First try using a 3.5mm TS to 1/4" TRS screened twisted pair cable. The ring should be connected to the TS screen and the TRS screen may or may not need to be connected to screen at the TS end. Look into more complex schemes only if that doesn't work, 99% of the time that is all you need.

Quote:

Any particular reason as to why?


3.5mm stereo jacks are for headphones. Period. It's bad enough that they are being used for MIDI. If you mix mono and stereo jacks on a panel the wrong plugs will be inserted at some point. Are you sure that the circuitry both ends will handle that?

As for a DB25 it's a standard (AES59) way of connecting eight audio lines. You can buy ready made cables.

Quote:

The original design goal was to make use of the same PCB twice for cost saving/efficiency; the one present on the side of the case would be powered & populated with the active circuitry (diff. amp etc.), whereas the one racked would be jumpered to bypass all of that.

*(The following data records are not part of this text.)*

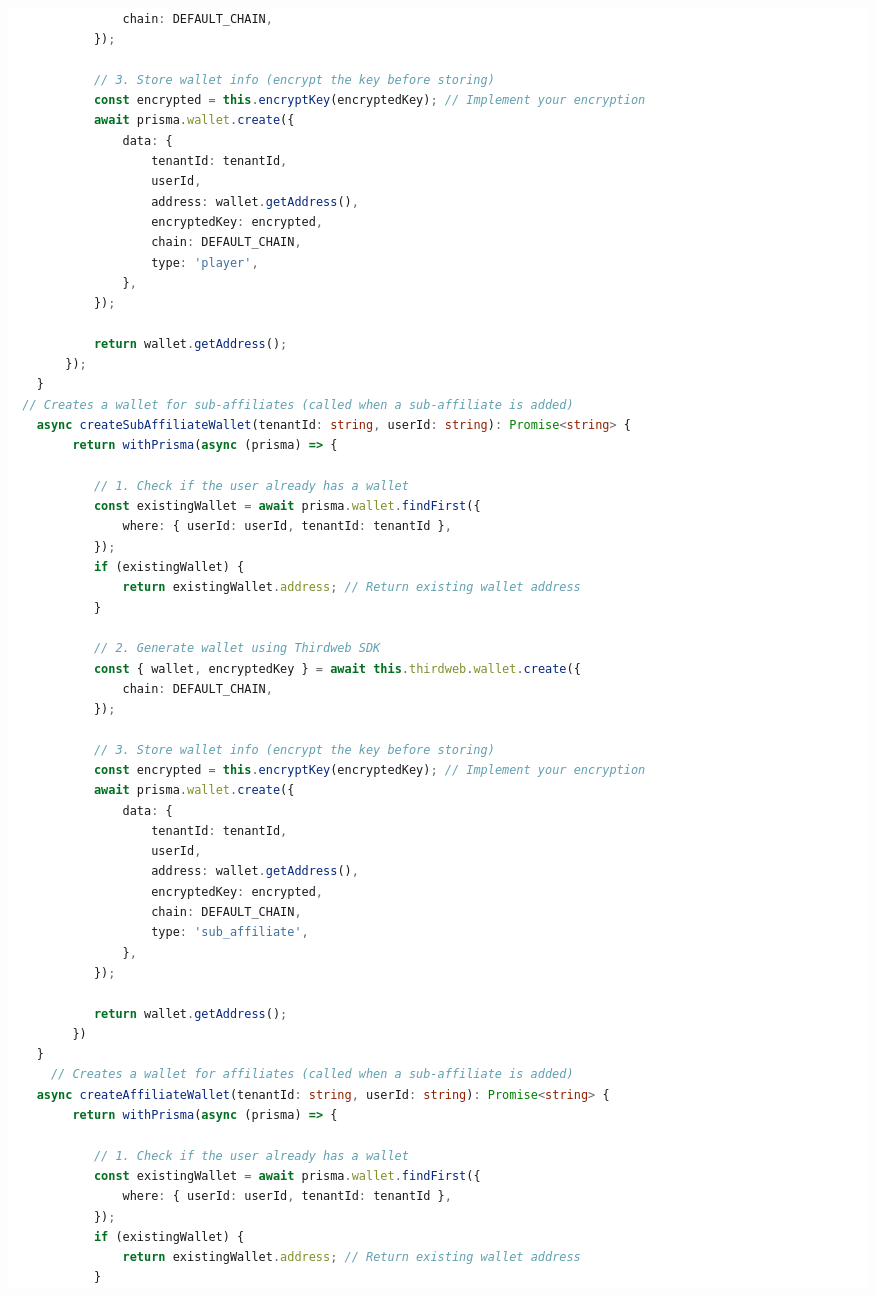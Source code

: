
 ```typescript
                chain: DEFAULT_CHAIN,
            });

            // 3. Store wallet info (encrypt the key before storing)
            const encrypted = this.encryptKey(encryptedKey); // Implement your encryption
            await prisma.wallet.create({
                data: {
                    tenantId: tenantId,
                    userId,
                    address: wallet.getAddress(),
                    encryptedKey: encrypted,
                    chain: DEFAULT_CHAIN,
                    type: 'player',
                },
            });

            return wallet.getAddress();
        });
    }
  // Creates a wallet for sub-affiliates (called when a sub-affiliate is added)
    async createSubAffiliateWallet(tenantId: string, userId: string): Promise<string> {
         return withPrisma(async (prisma) => {

            // 1. Check if the user already has a wallet
            const existingWallet = await prisma.wallet.findFirst({
                where: { userId: userId, tenantId: tenantId },
            });
            if (existingWallet) {
                return existingWallet.address; // Return existing wallet address
            }

            // 2. Generate wallet using Thirdweb SDK
            const { wallet, encryptedKey } = await this.thirdweb.wallet.create({
                chain: DEFAULT_CHAIN,
            });

            // 3. Store wallet info (encrypt the key before storing)
            const encrypted = this.encryptKey(encryptedKey); // Implement your encryption
            await prisma.wallet.create({
                data: {
                    tenantId: tenantId,
                    userId,
                    address: wallet.getAddress(),
                    encryptedKey: encrypted,
                    chain: DEFAULT_CHAIN,
                    type: 'sub_affiliate',
                },
            });

            return wallet.getAddress();
         })
    }
      // Creates a wallet for affiliates (called when a sub-affiliate is added)
    async createAffiliateWallet(tenantId: string, userId: string): Promise<string> {
         return withPrisma(async (prisma) => {

            // 1. Check if the user already has a wallet
            const existingWallet = await prisma.wallet.findFirst({
                where: { userId: userId, tenantId: tenantId },
            });
            if (existingWallet) {
                return existingWallet.address; // Return existing wallet address
            }
```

A ribbon cable would carry signals between the two.

Making use of connectors that aren't 1/8" TRS for both would mean either using two PCBs, or having one PCB with a very bulky, eclectic layout. Instead, couldn't the 1/8" TRS on the euro panel have their ring leg chopped off and insulated?


Lateral thinking: why pcb mount jack connectors at all? Put a 3 pin header on the pcbs and then you can use any jack you like. Jacks get worn and broken so make them easy to replace.
Tristana
Graham Hinton wrote:

Lateral thinking: why pcb mount jack connectors at all? Put a 3 pin header on the pcbs and then you can use any jack you like. Jacks get worn and broken so make them easy to replace.


Original thinking was to mate the PCBs to an aluminum panel via the jacks, as I've seen many modules do. But, standoffs could be used instead, and/or the side-of-case I/O PCB could be mounted into the case's wood.

I'm considering bypassing use of a PCB altogether for the racked passive jack panel, and instead just directly wiring 10 TS jacks to a 12-pin socket header (to avoid making it look like a euro power connection, & to provide a common ground in case that's needed?) that'd be insulated and glued to the aluminum front panel.